I priced crab meat while there, intending to take two pounds back with me, but at $45 to $65 and more per pound, I decided not to.

However, the next day, a bar in Manchester, MD (Maryland Mallet) provided me with two well-made, tasty crabcakes for $50 (No sides), which was better, but still far out of the ordinary. I was already pushing my vacation budget as it was.

The night before I left the east coast for home, I joined my sister, her husband, and two cousins at a bar very close to the last place where I grew up: Koco’s, in Lauraville, MD. $36 only got me one crabcake, which my sister and brother-in-law paid for, but I ordered one for myself to take on the plane ride home. I tried to save it, but after a very long flight to my first stop (Austin, TX) I decided to eat it while waiting for my connecting flight to Albuquerque. I hadn’t eaten breakfast, or the airline peanuts, so I was hungry, and the take-out box was beating up the crabcake in travel (I should have repacked it). It was so good. I still didn’t have a fork, and spare forks at airport restaurants are only given to paying customers, so I gobbled up chunks of it with my fingers again. I didn’t care what people thought.

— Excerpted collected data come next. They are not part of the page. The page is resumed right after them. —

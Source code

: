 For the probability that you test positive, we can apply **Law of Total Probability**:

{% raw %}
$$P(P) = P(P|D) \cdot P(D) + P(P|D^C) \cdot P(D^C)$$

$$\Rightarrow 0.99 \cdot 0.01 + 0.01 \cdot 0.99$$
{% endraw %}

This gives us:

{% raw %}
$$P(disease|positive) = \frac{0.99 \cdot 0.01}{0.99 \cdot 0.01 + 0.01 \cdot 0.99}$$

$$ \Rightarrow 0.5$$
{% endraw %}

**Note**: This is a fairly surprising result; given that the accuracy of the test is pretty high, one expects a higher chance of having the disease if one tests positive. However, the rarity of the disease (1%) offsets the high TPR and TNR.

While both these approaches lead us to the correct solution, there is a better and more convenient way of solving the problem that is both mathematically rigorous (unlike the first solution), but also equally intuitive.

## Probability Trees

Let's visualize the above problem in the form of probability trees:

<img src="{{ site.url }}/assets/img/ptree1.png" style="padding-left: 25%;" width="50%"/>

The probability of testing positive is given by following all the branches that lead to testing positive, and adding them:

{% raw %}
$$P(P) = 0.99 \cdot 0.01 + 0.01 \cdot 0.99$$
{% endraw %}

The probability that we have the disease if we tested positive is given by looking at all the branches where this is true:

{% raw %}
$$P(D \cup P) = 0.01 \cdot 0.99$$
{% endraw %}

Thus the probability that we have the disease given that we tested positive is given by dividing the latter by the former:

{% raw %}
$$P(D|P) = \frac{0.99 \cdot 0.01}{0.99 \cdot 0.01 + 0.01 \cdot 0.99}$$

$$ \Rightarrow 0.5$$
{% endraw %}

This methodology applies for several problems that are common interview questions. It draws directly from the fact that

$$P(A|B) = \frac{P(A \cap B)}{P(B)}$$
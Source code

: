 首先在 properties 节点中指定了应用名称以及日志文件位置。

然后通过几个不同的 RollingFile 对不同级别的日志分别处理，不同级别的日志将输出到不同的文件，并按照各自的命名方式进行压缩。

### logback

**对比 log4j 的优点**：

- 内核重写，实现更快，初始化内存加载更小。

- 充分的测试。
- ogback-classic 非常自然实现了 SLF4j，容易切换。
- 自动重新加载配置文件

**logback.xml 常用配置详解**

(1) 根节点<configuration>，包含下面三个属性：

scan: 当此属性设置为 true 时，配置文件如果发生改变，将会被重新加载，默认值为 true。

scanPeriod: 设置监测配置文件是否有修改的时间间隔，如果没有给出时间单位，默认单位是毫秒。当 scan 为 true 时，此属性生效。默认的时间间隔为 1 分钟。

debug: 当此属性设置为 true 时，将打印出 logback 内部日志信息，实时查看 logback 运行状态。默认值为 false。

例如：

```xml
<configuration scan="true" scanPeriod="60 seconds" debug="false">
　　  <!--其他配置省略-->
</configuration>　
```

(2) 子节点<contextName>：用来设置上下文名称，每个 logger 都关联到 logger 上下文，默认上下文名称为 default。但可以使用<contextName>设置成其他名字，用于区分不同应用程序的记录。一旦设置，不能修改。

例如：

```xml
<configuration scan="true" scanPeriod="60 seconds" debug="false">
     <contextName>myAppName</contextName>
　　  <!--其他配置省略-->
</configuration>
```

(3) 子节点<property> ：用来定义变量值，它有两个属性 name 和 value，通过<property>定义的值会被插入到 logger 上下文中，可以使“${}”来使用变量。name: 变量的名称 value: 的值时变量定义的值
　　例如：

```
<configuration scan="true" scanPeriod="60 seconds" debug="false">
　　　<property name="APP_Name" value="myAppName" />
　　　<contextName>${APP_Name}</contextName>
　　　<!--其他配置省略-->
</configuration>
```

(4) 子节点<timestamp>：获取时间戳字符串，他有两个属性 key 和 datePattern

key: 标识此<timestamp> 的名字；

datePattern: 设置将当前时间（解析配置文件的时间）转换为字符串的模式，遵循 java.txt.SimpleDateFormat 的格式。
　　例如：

The party for my mom at my sister’s house went fine. They had rented a large canopy for everyone, and I had helped clean up dozens of old white plastic chairs. many of them had been stored in damp conditions, in a shed and in the wooded area by my sister’s house, so they were either blackened with mold, or green with algae, and it was embedded in the plastic itself, so it seemed. I spent hours cleaning them with a pressure washer. I had to place the washer nozzle within a half inch of the surfaces of the chairs to do any good. But I did manage to turn them white again. I was thoroughly soaked by the time I finished, so no need to shower or wash my clothes that day. The chairs are still sitting out on the lawn as of today, waiting for my brother-in-law to finish enclosing a shed to house them all.

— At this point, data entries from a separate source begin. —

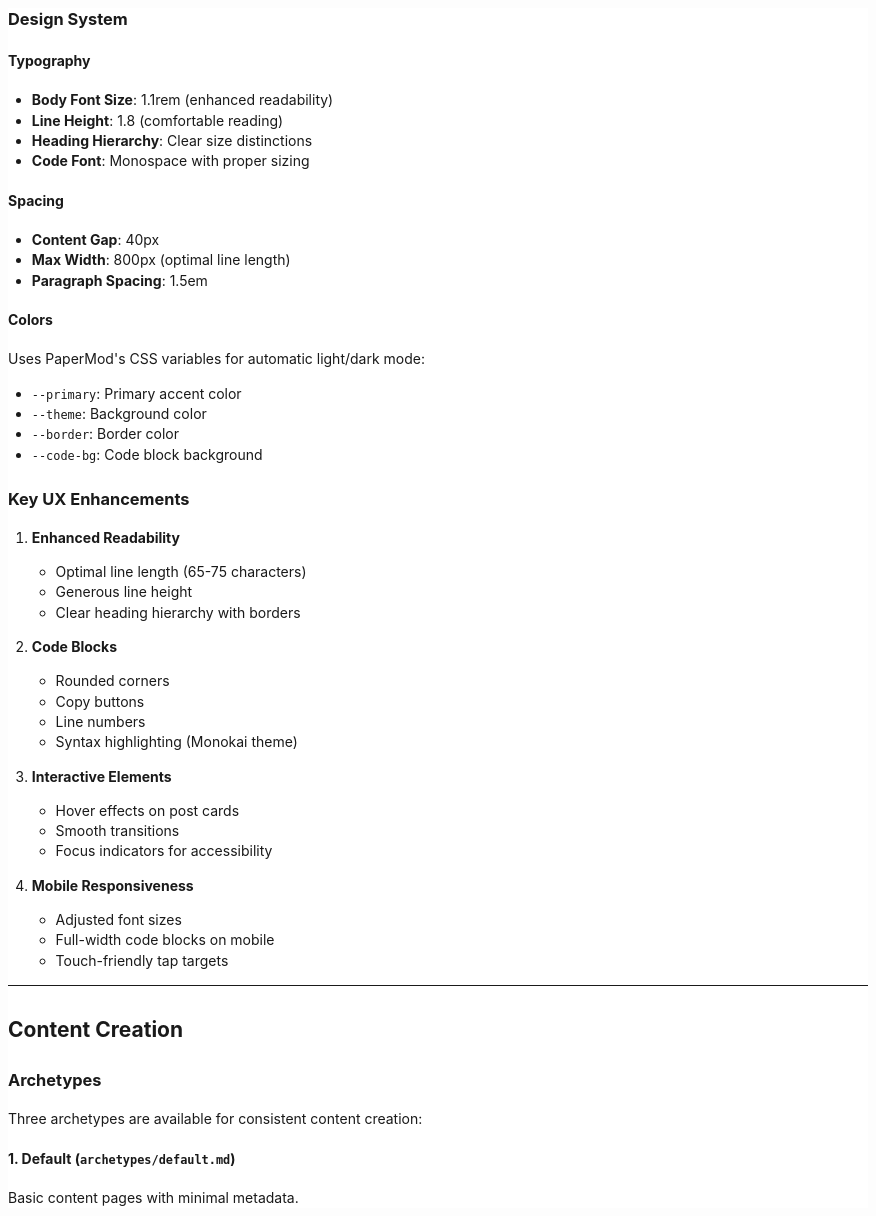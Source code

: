 ### Design System

#### Typography
- **Body Font Size**: 1.1rem (enhanced readability)
- **Line Height**: 1.8 (comfortable reading)
- **Heading Hierarchy**: Clear size distinctions
- **Code Font**: Monospace with proper sizing

#### Spacing
- **Content Gap**: 40px
- **Max Width**: 800px (optimal line length)
- **Paragraph Spacing**: 1.5em

#### Colors
Uses PaperMod's CSS variables for automatic light/dark mode:
- `--primary`: Primary accent color
- `--theme`: Background color
- `--border`: Border color
- `--code-bg`: Code block background

### Key UX Enhancements

1. **Enhanced Readability**
   - Optimal line length (65-75 characters)
   - Generous line height
   - Clear heading hierarchy with borders

2. **Code Blocks**
   - Rounded corners
   - Copy buttons
   - Line numbers
   - Syntax highlighting (Monokai theme)

3. **Interactive Elements**
   - Hover effects on post cards
   - Smooth transitions
   - Focus indicators for accessibility

4. **Mobile Responsiveness**
   - Adjusted font sizes
   - Full-width code blocks on mobile
   - Touch-friendly tap targets

---

## Content Creation

### Archetypes

Three archetypes are available for consistent content creation:

#### 1. Default (`archetypes/default.md`)
Basic content pages with minimal metadata.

There are two very short videos of the steaming of the crabs above. I’d have taken longer videos, but my sister kept putting the cover back on as soon as she added seasoning over the live crabs. The crabs get a little testy about being cooked and seasoned, but they must be cooked alive to avoid deadly diseases that sometimes come with dead crabs, which are scavengers of dead things, after all.

It was fun hanging out with family. I rarely see any of them, being roughly 1800 miles away from most of them. It was a welcome respite from dealing with a damaged hot water pipe on my roof, a dead evaporative cooler not yet replaced, and self-installing a new door. I work background in movies fairly often, just a couple days before I left, and I’ve already taken a Covid test in preparation for a fitting for another movie, with another test to take tomorrow. The fitting is the day after that, but the shoot is later on this month. I have lines for a very small role in another movie, also later this month, and I submitted an audition video for another movie just before I left town. The movie business is back up and running in New Mexico, and there’s lots to do, so I’m glad I had nice break from everything.

Photos from the party –

A few days later, just before leaving, I went for a hike with my brother-in-law Mark, along a stream connected to Gunpowder Falls or Little Gunpowder Falls. I didn’t get in; I’d already found a tick crawling on my leg, and seen poison ivy all over the place.